I don’t often simply reproduce other people’s work, but I think this story from CutDC.com is not only well-written but it raises vital questions about freedom in America. We need to remember that freedom is rarely lost in dramatic moments, but in innumerable little restrictions on freedom to organise, free assembly, free speech, and freedom of thought.

Goodbye, First Amendment: ‘Trespass Bill’ will make protest illegal

Published: 29 February, 2012, 02:13

White house activist arrested

Washington: US park police detains a Christian religious activist during a pro-life demonstration in front of the White House in Washington on February 16, 2012. (AFP Photo/Jewel Samad).

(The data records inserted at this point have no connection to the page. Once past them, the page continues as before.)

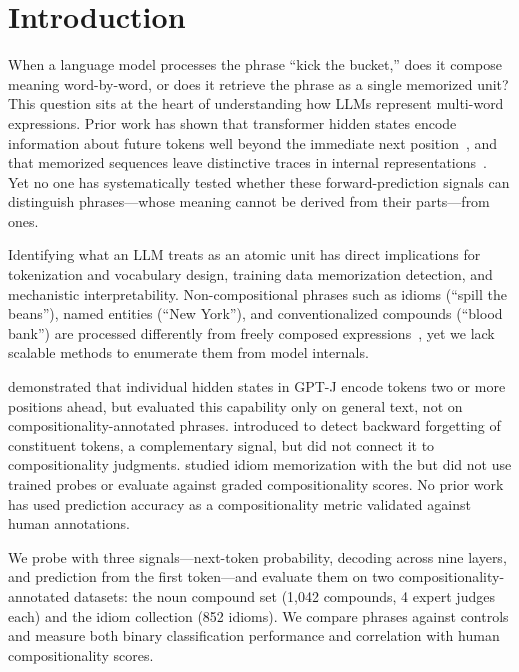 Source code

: \section{Introduction}
\label{sec:intro}

When a language model processes the phrase ``kick the bucket,'' does it compose meaning word-by-word, or does it retrieve the phrase as a single memorized unit?
This question sits at the heart of understanding how LLMs represent multi-word expressions.
Prior work has shown that transformer hidden states encode information about future tokens well beyond the immediate next position~\citep{pal2023future}, and that memorized sequences leave distinctive traces in internal representations~\citep{haviv2022understanding}.
Yet no one has systematically tested whether these forward-prediction signals can distinguish \noncomp phrases---whose meaning cannot be derived from their parts---from \comp ones.

Identifying what an LLM treats as an atomic unit has direct implications for tokenization and vocabulary design, training data memorization detection, and mechanistic interpretability.
Non-compositional phrases such as idioms (``spill the beans''), named entities (``New York''), and conventionalized compounds (``blood bank'') are processed differently from freely composed expressions~\citep{miletic2024systematic}, yet we lack scalable methods to enumerate them from model internals.

\citet{pal2023future} demonstrated that individual hidden states in GPT-J encode tokens two or more positions ahead, but evaluated this capability only on general text, not on compositionality-annotated phrases.
\citet{feucht2024token} introduced \tokenerasure to detect backward forgetting of constituent tokens, a complementary signal, but did not connect it to compositionality judgments.
\citet{haviv2022understanding} studied idiom memorization with the \logitlens but did not use trained probes or evaluate against graded compositionality scores.
No prior work has used \futurelens prediction accuracy as a compositionality metric validated against human annotations.

We probe \gptxl with three signals---next-token probability, \logitlens decoding across nine layers, and \futurelens prediction from the first token---and evaluate them on two compositionality-annotated datasets: the \farahmand noun compound set (1,042 compounds, 4 expert judges each) and the \idiomem idiom collection (852 idioms).
We compare \noncomp phrases against \comp controls and measure both binary classification performance and correlation with human compositionality scores.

I hate what she's campaigning for, but I will defend to the death her right to say what she thinks somewhere she can actually be heard.

Just when you thought the government couldn’t ruin the First Amendment any further, the House of Representatives approved a bill on Monday that outlaws protests in instances where some government officials are nearby, whether or not you even know it.

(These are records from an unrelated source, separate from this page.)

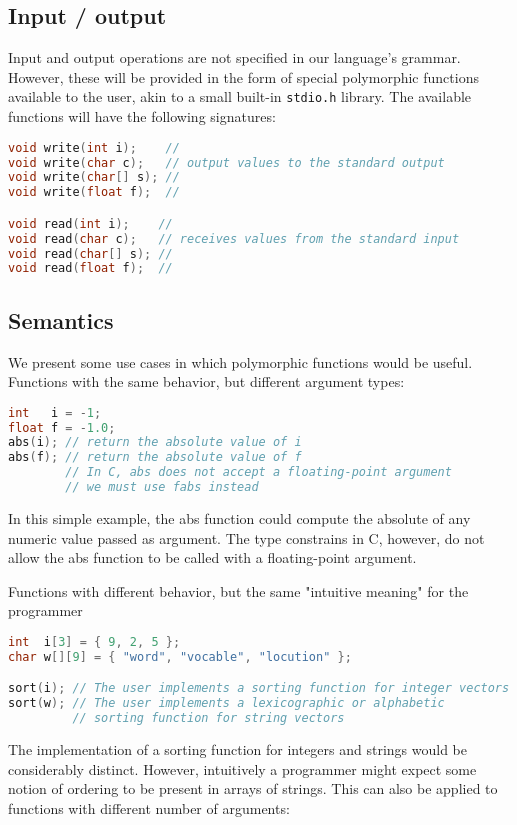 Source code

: \documentclass[12pt]{article}
\begin{document}
\subsection{Input / output}
Input and output operations are not specified in our language's grammar. However, these will be provided
in the form of special polymorphic functions available to the user, akin to a small built-in
\texttt{stdio.h} library. The available functions will have the following signatures:

\begin{lstlisting}[language=C]
void write(int i);    //
void write(char c);   // output values to the standard output
void write(char[] s); //
void write(float f);  //

void read(int i);    //
void read(char c);   // receives values from the standard input
void read(char[] s); //
void read(float f);  //
\end{lstlisting}

\subsection{Semantics}
We present some use cases in which polymorphic functions would be useful. Functions with the same behavior, but different argument types:

\begin{lstlisting}[language=C]
int   i = -1;
float f = -1.0;
abs(i); // return the absolute value of i
abs(f); // return the absolute value of f
        // In C, abs does not accept a floating-point argument
        // we must use fabs instead
\end{lstlisting}

In this simple example, the abs function could compute the absolute of any numeric value passed as argument. The type constrains in C, however, do not allow the abs function to be called with a floating-point argument.

Functions with different behavior, but the same "intuitive meaning" for the programmer

\begin{lstlisting}[language=C]
int  i[3] = { 9, 2, 5 };
char w[][9] = { "word", "vocable", "locution" };

sort(i); // The user implements a sorting function for integer vectors
sort(w); // The user implements a lexicographic or alphabetic
         // sorting function for string vectors
\end{lstlisting}

The implementation of a sorting function for integers and strings would be considerably distinct. However, intuitively a programmer might expect some notion of ordering to be present in arrays of strings. This can also be applied to functions with different number of arguments:
\end{document}

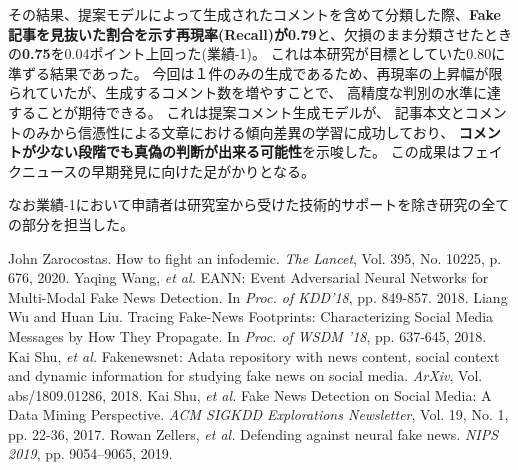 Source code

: {	その結果、提案モデルによって生成されたコメントを含めて分類した際、\textbf{Fake記事を見抜いた割合を示す再現率(Recall)が0.79}と、欠損のまま分類させたときの\textbf{0.75}を0.04ポイント上回った(業績-1)。
	これは本研究が目標としていた0.80に準ずる結果であった。
	今回は１件のみの⽣成であるため、再現率の上昇幅が限られていたが、⽣成するコメント数を増やすことで、
	⾼精度な判別の⽔準に達することが期待できる。
	これは提案コメント生成モデルが、
	記事本文とコメントのみから信憑性による文章における傾向差異の学習に成功しており、
	\textbf{コメントが少ない段階でも真偽の判断が出来る可能性}を示唆した。
	この成果はフェイクニュースの早期発⾒に向けた足がかりとなる。

	なお業績-1において申請者は研究室から受けた技術的サポートを除き研究の全ての部分を担当した。

	{\footnotesize 
	\begin{thebibliography}{99}
		\setlength{\parskip}{0cm}
		\setlength{\itemsep}{0cm}
		\begin{spacing}{0.6}
		 John Zarocostas. How to fight an infodemic. \textit{The Lancet}, Vol. 395, No. 10225, p. 676, 2020.
		 Yaqing Wang, \textit{et al.} EANN: Event Adversarial Neural Networks for Multi-Modal Fake News Detection. In \textit{Proc. of KDD'18}, pp. 849-857. 2018.
		 Liang Wu and Huan Liu. Tracing Fake-News Footprints: Characterizing Social Media Messages by How They Propagate. In \textit{Proc. of WSDM '18},  pp. 637-645, 2018.
		 Kai Shu, \textit{et al.} Fakenewsnet: Adata repository with news content, social context and dynamic information for studying fake news on social media. \textit{ArXiv}, Vol. abs/1809.01286, 2018.
		 Kai Shu, \textit{et al.} Fake News Detection on Social Media: A Data Mining Perspective. \textit{ACM SIGKDD Explorations Newsletter}, Vol. 19, No. 1, pp. 22-36, 2017.
		 Rowan Zellers, \textit{et al.} Defending against neural fake news. \textit{NIPS 2019}, pp. 9054–9065, 2019.
		\end{spacing}
	\end{thebibliography}
	}
}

The US House of Representatives voted 388-to-3 in favor of H.R. 347 late Monday, a bill which is being dubbed the Federal Restricted Buildings and Grounds Improvement Act of 2011. In the bill, Congress officially makes it illegal to trespass on the grounds of the White House, which, on the surface, seems not just harmless and necessary, but somewhat shocking that such a rule isn’t already on the books.

The wording in the bill, however, extends to allow the government to go after much more than tourists that transverse the wrought iron White House fence.

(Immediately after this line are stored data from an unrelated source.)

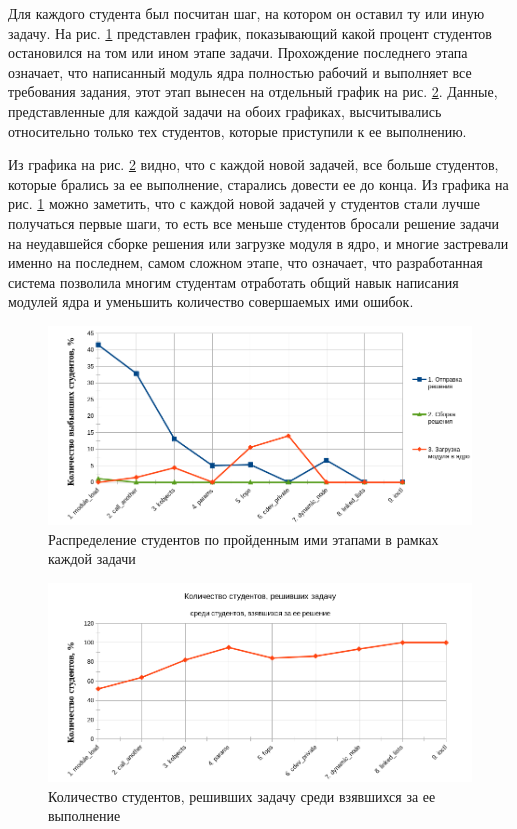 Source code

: Для каждого студента был посчитан шаг, на котором он оставил ту или иную задачу. На рис. \ref{fig:mesh3} представлен график, показывающий какой процент студентов остановился на том или ином этапе задачи. Прохождение последнего этапа означает, что написанный модуль ядра полностью рабочий и выполняет все требования задания, этот этап вынесен на отдельный график на рис. \ref{fig:mesh4}. Данные, представленные для каждой задачи на обоих графиках, высчитывались относительно только тех студентов, которые приступили к ее выполнению.

Из графика на рис. \ref{fig:mesh4} видно, что с каждой новой задачей, все больше студентов, которые брались за ее выполнение, старались довести ее до конца. Из графика на рис. \ref{fig:mesh3} можно заметить, что с каждой новой задачей у студентов стали лучше получаться первые шаги, то есть все меньше студентов бросали решение задачи на неудавшейся сборке решения или загрузке модуля в ядро, и многие застревали именно на последнем, самом сложном  этапе, что означает, что разработанная система позволила многим студентам отработать общий навык написания модулей ядра и уменьшить количество совершаемых ими ошибок.

\begin{figure}[!t]
\centering
\includegraphics[width=6in]{steps}
\caption{Распределение студентов по пройденным ими этапами в рамках каждой задачи}
\label{fig:mesh3}
\end{figure}

\begin{figure}[!t]
	\centering
	\includegraphics[width=6in]{last_steps}
	\caption{Количество студентов, решивших задачу среди взявшихся за ее выполнение}
	\label{fig:mesh4}
\end{figure}

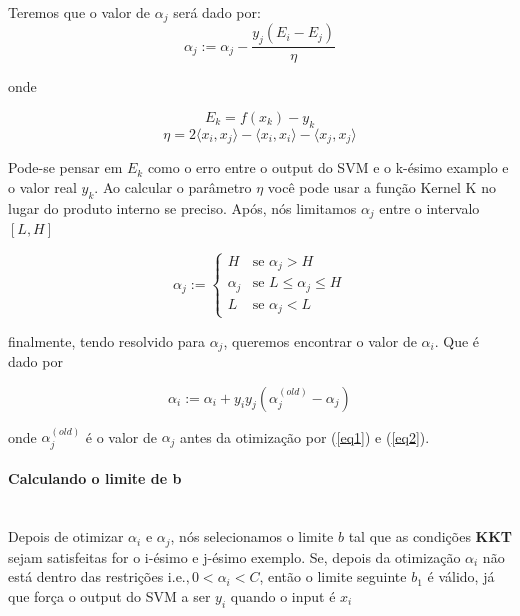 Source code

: \documentclass{article}
\begin{document}
Teremos que o valor de \(\alpha_j\) será dado por:
\begin{equation}\label{eq1}
    \alpha_j:=\alpha_j-\frac{y_j(E_i-E_j)}{\eta}
\end{equation}

onde

\begin{equation}\label{eq4}
E_k = f(x_k)-y_k 
\end{equation}
\begin{equation}\label{eq3}
    \eta = 2\langle x_i,x_j\rangle-\langle x_i,x_i\rangle-\langle x_j,x_j\rangle
\end{equation}

Pode-se pensar em \(E_k\) como o erro entre o output do SVM e o k-ésimo examplo e o valor real \(y_k\). Ao calcular o parâmetro \(\eta\) você pode usar a função Kernel K no lugar do produto interno se preciso. Após, nós limitamos \(\alpha_j\) entre o intervalo \([L,H]\)

\begin{equation}\label{eq2}
    \alpha_j :=\begin{cases}
    H &\text{se } \alpha_j>H\\
    \alpha_j &\text{se } L\leq\alpha_j\leq H\\
    L &\text{se } \alpha_j<L
\end{cases}\end{equation}



finalmente, tendo resolvido para \(\alpha_j\), queremos encontrar o valor de \(\alpha_i\). Que é dado por

\[\alpha_i:=\alpha_i+y_i y_j(\alpha_{j}^{(old)}-\alpha_j)\]

onde \(\alpha_{j}^{(old)}\) é o valor de \(\alpha_j\) antes da otimização por (\ref{eq1}) e (\ref{eq2}).

\paragraph{Calculando o limite de b} \hspace{0pt}\\

Depois de otimizar \(\alpha_i\) e \(\alpha_j\), nós selecionamos o limite \(b\) tal que as condições \textbf{KKT} sejam satisfeitas for o i-ésimo e j-ésimo exemplo. Se, depois da otimização \(\alpha_i\) não está dentro das restrições \(\text{i.e.}, 0<\alpha_i<C\), então o limite seguinte \(b_1\) é válido, já que força o output do SVM a ser \(y_i\) quando o input é \(x_i\)
\end{document}
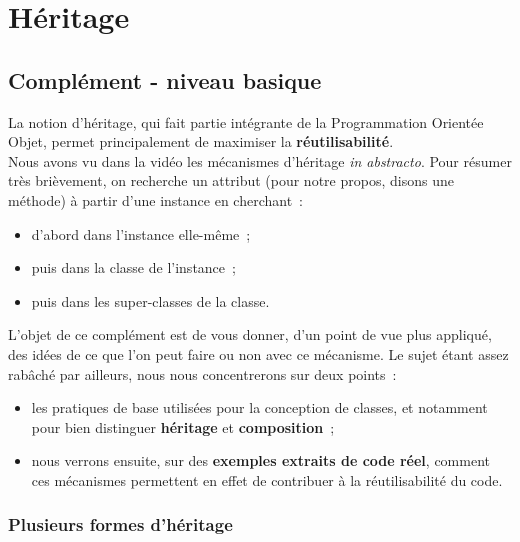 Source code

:     \hypertarget{huxe9ritage}{%
\section{Héritage}\label{huxe9ritage}}

    \hypertarget{compluxe9ment---niveau-basique}{%
\subsection{Complément - niveau
basique}\label{compluxe9ment---niveau-basique}}

    La notion d'héritage, qui fait partie intégrante de la Programmation
Orientée Objet, permet principalement de maximiser la
\textbf{réutilisabilité}.\\

Nous avons vu dans la vidéo les mécanismes d'héritage \emph{in
abstracto}. Pour résumer très brièvement, on recherche un attribut (pour
notre propos, disons une méthode) à partir d'une instance en cherchant~:

\begin{itemize}
\tightlist
\item
  d'abord dans l'instance elle-même~;
\item
  puis dans la classe de l'instance~;
\item
  puis dans les super-classes de la classe.
\end{itemize}

    L'objet de ce complément est de vous donner, d'un point de vue plus
appliqué, des idées de ce que l'on peut faire ou non avec ce mécanisme.
Le sujet étant assez rabâché par ailleurs, nous nous concentrerons sur
deux points~:

\begin{itemize}
\tightlist
\item
  les pratiques de base utilisées pour la conception de classes, et
  notamment pour bien distinguer \textbf{héritage} et
  \textbf{composition}~;
\item
  nous verrons ensuite, sur des \textbf{exemples extraits de code réel},
  comment ces mécanismes permettent en effet de contribuer à la
  réutilisabilité du code.
\end{itemize}

    \hypertarget{plusieurs-formes-dhuxe9ritage}{%
\subsubsection{Plusieurs formes
d'héritage}\label{plusieurs-formes-dhuxe9ritage}}

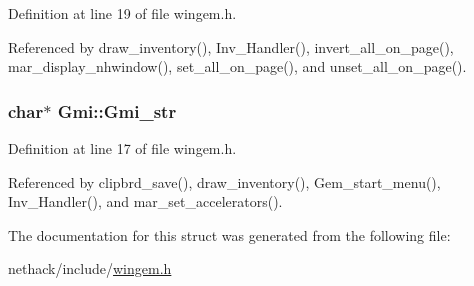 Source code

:Definition at line 19 of file wingem.\+h.



Referenced by draw\+\_\+inventory(), Inv\+\_\+\+Handler(), invert\+\_\+all\+\_\+on\+\_\+page(), mar\+\_\+display\+\_\+nhwindow(), set\+\_\+all\+\_\+on\+\_\+page(), and unset\+\_\+all\+\_\+on\+\_\+page().

\hypertarget{structGmi_a85ef1b8a2f2bb42a78fa3d6a53dddfcb}{
\subsubsection[{Gmi\+\_\+str}]{\setlength{\rightskip}{0pt plus 5cm}char$\ast$ Gmi\+::\+Gmi\+\_\+str}}\label{structGmi_a85ef1b8a2f2bb42a78fa3d6a53dddfcb}


Definition at line 17 of file wingem.\+h.



Referenced by clipbrd\+\_\+save(), draw\+\_\+inventory(), Gem\+\_\+start\+\_\+menu(), Inv\+\_\+\+Handler(), and mar\+\_\+set\+\_\+accelerators().



The documentation for this struct was generated from the following file\+:\begin{DoxyCompactItemize}
\item 
nethack/include/\hyperlink{wingem_8h}{wingem.\+h}\end{DoxyCompactItemize}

Under the act, the government is also given the power to bring charges against Americans engaged in political protest anywhere in the country.

Under current law, White House trespassers are prosecuted under a local ordinance, Washington, DC legislation that can bring misdemeanor charges for anyone trying to get close to the president without authorization. Under H.R. 347, a federal law will formally be applied to such instances, but will also allow the government to bring charges to protesters, demonstrators and activists at political events and other outings across America.

The new legislation allows prosecutors to charge anyone who enters a building without permission or with the intent to disrupt a government function with a federal offense if Secret Service is on the scene, but the law stretches to include not just the president’s palatial Pennsylvania Avenue home. Under the law, any building or grounds where the president is visiting — even temporarily — is covered, as is any building or grounds “restricted in conjunction with an event designated as a special event of national significance.”

It’s not just the president who would be spared from protesters.

Covered under the bill is any person protected by the Secret Service. Although such protection isn’t extended to just everybody, making it a federal offense to even accidentally disrupt an event attended by a person with such status essentially crushes whatever currently remains of the right to assemble and peacefully protest.

Hours after the act passed, for example, presidential candidate Rick Santorum was granted Secret Service protection. For the American protester, this indeed means that glitter-bombing the former Pennsylvania senator is officially a very big no-no, but it doesn’t stop with just him. Santorum’s coverage under the Secret Service began on Tuesday, but fellow GOP hopeful Mitt Romney has already been receiving such security. A campaign aide who asked not to be identified confirmed last week to CBS News that former House Speaker Newt Gingrich has sought Secret Service protection as well. Even former contender Herman Cain received the armed protection treatment when he was still in the running for the Republican Party nod.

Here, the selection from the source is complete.